● **WHAT IS EXPECTED**
When a line of the entries contains the word "info", report that line.

[Excerpts from a dataset]
= Beginning of Section =
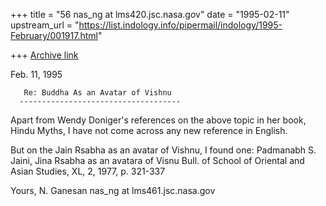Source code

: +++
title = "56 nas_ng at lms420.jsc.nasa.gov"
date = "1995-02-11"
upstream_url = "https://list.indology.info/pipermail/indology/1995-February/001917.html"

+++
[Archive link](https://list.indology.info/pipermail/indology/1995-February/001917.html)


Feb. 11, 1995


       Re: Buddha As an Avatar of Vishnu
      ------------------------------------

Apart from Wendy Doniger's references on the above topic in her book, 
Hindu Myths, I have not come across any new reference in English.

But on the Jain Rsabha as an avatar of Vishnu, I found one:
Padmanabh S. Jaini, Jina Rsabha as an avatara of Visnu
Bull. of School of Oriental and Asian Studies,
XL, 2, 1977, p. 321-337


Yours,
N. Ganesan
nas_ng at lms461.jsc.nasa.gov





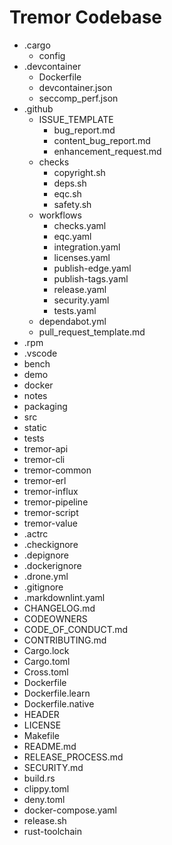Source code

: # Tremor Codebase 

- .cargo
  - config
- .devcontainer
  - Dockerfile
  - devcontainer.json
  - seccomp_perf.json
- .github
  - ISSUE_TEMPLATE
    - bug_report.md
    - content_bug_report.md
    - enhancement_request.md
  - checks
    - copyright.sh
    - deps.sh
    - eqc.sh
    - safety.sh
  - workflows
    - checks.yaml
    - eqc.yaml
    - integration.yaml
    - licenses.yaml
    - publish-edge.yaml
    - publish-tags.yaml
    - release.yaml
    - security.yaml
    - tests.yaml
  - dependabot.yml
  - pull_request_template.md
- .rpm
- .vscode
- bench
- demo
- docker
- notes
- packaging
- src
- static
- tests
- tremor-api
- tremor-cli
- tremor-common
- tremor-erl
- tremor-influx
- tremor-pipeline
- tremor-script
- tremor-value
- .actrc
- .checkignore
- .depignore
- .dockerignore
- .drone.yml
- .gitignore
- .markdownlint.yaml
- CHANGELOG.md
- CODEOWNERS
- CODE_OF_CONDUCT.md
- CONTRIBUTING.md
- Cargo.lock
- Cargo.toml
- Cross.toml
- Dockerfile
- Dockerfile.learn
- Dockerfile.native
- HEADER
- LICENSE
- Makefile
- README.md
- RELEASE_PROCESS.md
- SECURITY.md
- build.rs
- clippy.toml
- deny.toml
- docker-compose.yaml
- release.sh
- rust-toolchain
= End of Section =
= Beginning of Section =
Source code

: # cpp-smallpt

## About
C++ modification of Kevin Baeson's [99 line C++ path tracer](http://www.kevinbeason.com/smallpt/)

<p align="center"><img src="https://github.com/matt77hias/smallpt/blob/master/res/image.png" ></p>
= End of Section =
= Beginning of Section =
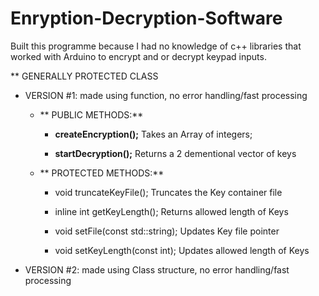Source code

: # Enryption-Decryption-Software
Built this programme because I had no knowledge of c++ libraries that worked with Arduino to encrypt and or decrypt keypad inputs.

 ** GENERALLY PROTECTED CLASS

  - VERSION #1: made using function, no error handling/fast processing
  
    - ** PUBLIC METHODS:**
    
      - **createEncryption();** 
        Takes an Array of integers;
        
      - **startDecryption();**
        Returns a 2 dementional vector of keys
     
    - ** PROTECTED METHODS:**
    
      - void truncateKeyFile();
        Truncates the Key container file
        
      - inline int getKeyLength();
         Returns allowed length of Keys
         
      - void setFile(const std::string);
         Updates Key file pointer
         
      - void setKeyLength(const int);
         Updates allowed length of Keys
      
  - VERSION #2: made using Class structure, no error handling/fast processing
= End of Section =
● **FINISHED TASK**
upstream_url = "https://list.indology.info/pipermail/indology/1995-February/001917.html"
[Archive link](https://list.indology.info/pipermail/indology/1995-February/001917.html)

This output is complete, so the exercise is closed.